When a picture appears among the records, leave it out, and copy all else exactly.
SOURCE MATERIAL below:
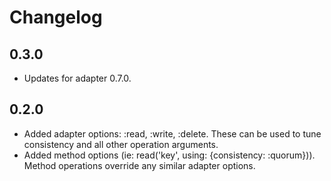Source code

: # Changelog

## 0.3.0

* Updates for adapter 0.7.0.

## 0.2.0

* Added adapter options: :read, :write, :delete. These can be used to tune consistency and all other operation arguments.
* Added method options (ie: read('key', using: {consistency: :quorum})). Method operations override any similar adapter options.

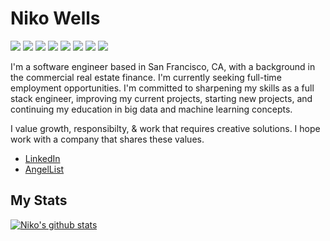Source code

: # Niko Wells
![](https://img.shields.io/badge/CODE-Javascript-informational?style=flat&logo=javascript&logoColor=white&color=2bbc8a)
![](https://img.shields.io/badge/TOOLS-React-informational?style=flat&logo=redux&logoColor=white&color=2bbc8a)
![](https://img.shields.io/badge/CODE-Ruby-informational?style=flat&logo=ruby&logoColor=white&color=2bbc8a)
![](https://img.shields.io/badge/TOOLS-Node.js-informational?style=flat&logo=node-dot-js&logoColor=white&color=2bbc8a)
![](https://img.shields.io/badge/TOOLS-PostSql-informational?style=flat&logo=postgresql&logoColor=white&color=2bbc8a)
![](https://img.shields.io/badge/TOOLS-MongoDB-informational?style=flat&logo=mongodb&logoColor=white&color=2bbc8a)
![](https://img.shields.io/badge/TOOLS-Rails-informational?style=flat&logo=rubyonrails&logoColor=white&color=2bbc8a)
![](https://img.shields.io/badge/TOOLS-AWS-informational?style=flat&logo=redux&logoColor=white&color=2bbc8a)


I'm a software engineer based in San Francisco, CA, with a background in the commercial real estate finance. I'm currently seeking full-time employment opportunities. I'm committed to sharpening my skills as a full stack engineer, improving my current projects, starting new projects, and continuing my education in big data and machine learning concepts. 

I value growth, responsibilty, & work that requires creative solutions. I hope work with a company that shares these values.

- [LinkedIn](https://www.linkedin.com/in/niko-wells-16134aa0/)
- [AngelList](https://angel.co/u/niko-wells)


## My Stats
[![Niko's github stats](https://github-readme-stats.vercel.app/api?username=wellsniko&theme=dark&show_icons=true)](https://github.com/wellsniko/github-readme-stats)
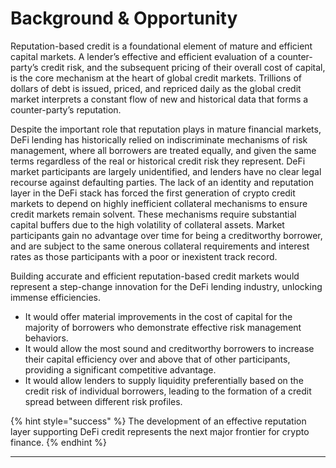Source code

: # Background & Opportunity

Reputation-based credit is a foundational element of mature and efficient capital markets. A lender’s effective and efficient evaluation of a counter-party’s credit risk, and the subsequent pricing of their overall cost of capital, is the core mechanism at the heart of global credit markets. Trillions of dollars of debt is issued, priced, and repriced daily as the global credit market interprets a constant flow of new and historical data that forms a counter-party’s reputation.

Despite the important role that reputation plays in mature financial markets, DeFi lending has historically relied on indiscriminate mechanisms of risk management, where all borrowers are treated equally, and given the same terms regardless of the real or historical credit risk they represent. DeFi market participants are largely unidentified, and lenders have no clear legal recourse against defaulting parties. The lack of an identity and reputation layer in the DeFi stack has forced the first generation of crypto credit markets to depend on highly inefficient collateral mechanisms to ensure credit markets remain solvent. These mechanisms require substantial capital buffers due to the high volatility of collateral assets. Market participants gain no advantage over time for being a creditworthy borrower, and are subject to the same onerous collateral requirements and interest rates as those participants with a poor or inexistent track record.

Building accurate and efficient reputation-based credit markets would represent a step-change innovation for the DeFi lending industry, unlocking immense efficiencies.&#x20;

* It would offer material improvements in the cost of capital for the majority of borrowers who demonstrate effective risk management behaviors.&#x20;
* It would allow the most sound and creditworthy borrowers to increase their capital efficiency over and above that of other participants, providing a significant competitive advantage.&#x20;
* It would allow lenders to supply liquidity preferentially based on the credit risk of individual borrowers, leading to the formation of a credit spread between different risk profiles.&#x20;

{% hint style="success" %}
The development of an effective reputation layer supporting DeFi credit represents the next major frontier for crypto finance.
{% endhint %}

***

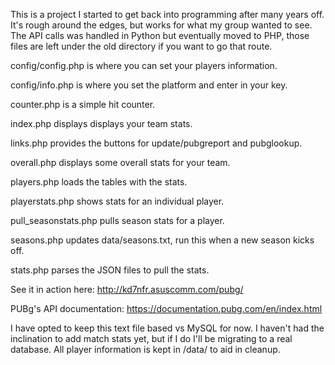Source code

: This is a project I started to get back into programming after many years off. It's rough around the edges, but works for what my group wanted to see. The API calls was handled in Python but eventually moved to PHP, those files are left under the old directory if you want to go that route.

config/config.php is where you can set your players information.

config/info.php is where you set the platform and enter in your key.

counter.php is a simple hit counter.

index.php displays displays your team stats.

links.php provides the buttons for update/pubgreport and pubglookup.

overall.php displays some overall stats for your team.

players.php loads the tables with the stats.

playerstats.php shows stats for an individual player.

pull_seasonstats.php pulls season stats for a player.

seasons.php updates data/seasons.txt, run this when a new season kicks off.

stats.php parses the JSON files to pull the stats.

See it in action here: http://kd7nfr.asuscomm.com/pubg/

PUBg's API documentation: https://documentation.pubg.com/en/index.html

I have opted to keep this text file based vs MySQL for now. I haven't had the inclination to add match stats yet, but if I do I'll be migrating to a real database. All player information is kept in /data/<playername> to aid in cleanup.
End of SOURCE MATERIAL.
SOLUTION TO THE PROBLEM =>
Source code

: # Changelog

## 0.3.0

* Updates for adapter 0.7.0.

## 0.2.0

* Added adapter options: :read, :write, :delete. These can be used to tune consistency and all other operation arguments.
* Added method options (ie: read('key', using: {consistency: :quorum})). Method operations override any similar adapter options.

Source code

: # Niko Wells
![](https://img.shields.io/badge/CODE-Javascript-informational?style=flat&logo=javascript&logoColor=white&color=2bbc8a)
![](https://img.shields.io/badge/TOOLS-React-informational?style=flat&logo=redux&logoColor=white&color=2bbc8a)
![](https://img.shields.io/badge/CODE-Ruby-informational?style=flat&logo=ruby&logoColor=white&color=2bbc8a)
![](https://img.shields.io/badge/TOOLS-Node.js-informational?style=flat&logo=node-dot-js&logoColor=white&color=2bbc8a)
![](https://img.shields.io/badge/TOOLS-PostSql-informational?style=flat&logo=postgresql&logoColor=white&color=2bbc8a)
![](https://img.shields.io/badge/TOOLS-MongoDB-informational?style=flat&logo=mongodb&logoColor=white&color=2bbc8a)
![](https://img.shields.io/badge/TOOLS-Rails-informational?style=flat&logo=rubyonrails&logoColor=white&color=2bbc8a)
![](https://img.shields.io/badge/TOOLS-AWS-informational?style=flat&logo=redux&logoColor=white&color=2bbc8a)


I'm a software engineer based in San Francisco, CA, with a background in the commercial real estate finance. I'm currently seeking full-time employment opportunities. I'm committed to sharpening my skills as a full stack engineer, improving my current projects, starting new projects, and continuing my education in big data and machine learning concepts. 

I value growth, responsibilty, & work that requires creative solutions. I hope work with a company that shares these values.

- [LinkedIn](https://www.linkedin.com/in/niko-wells-16134aa0/)
- [AngelList](https://angel.co/u/niko-wells)


## My Stats
[![Niko's github stats](https://github-readme-stats.vercel.app/api?username=wellsniko&theme=dark&show_icons=true)](https://github.com/wellsniko/github-readme-stats)
Source code

: # Background & Opportunity

Reputation-based credit is a foundational element of mature and efficient capital markets. A lender’s effective and efficient evaluation of a counter-party’s credit risk, and the subsequent pricing of their overall cost of capital, is the core mechanism at the heart of global credit markets. Trillions of dollars of debt is issued, priced, and repriced daily as the global credit market interprets a constant flow of new and historical data that forms a counter-party’s reputation.

Despite the important role that reputation plays in mature financial markets, DeFi lending has historically relied on indiscriminate mechanisms of risk management, where all borrowers are treated equally, and given the same terms regardless of the real or historical credit risk they represent. DeFi market participants are largely unidentified, and lenders have no clear legal recourse against defaulting parties. The lack of an identity and reputation layer in the DeFi stack has forced the first generation of crypto credit markets to depend on highly inefficient collateral mechanisms to ensure credit markets remain solvent. These mechanisms require substantial capital buffers due to the high volatility of collateral assets. Market participants gain no advantage over time for being a creditworthy borrower, and are subject to the same onerous collateral requirements and interest rates as those participants with a poor or inexistent track record.

Building accurate and efficient reputation-based credit markets would represent a step-change innovation for the DeFi lending industry, unlocking immense efficiencies.&#x20;

* It would offer material improvements in the cost of capital for the majority of borrowers who demonstrate effective risk management behaviors.&#x20;
* It would allow the most sound and creditworthy borrowers to increase their capital efficiency over and above that of other participants, providing a significant competitive advantage.&#x20;
* It would allow lenders to supply liquidity preferentially based on the credit risk of individual borrowers, leading to the formation of a credit spread between different risk profiles.&#x20;

{% hint style="success" %}
The development of an effective reputation layer supporting DeFi credit represents the next major frontier for crypto finance.
{% endhint %}

***

Source code

: This is a project I started to get back into programming after many years off. It's rough around the edges, but works for what my group wanted to see. The API calls was handled in Python but eventually moved to PHP, those files are left under the old directory if you want to go that route.

config/config.php is where you can set your players information.

config/info.php is where you set the platform and enter in your key.

counter.php is a simple hit counter.

index.php displays displays your team stats.

links.php provides the buttons for update/pubgreport and pubglookup.

overall.php displays some overall stats for your team.

players.php loads the tables with the stats.

playerstats.php shows stats for an individual player.

pull_seasonstats.php pulls season stats for a player.

seasons.php updates data/seasons.txt, run this when a new season kicks off.

stats.php parses the JSON files to pull the stats.

See it in action here: http://kd7nfr.asuscomm.com/pubg/

PUBg's API documentation: https://documentation.pubg.com/en/index.html

I have opted to keep this text file based vs MySQL for now. I haven't had the inclination to add match stats yet, but if I do I'll be migrating to a real database. All player information is kept in /data/<playername> to aid in cleanup.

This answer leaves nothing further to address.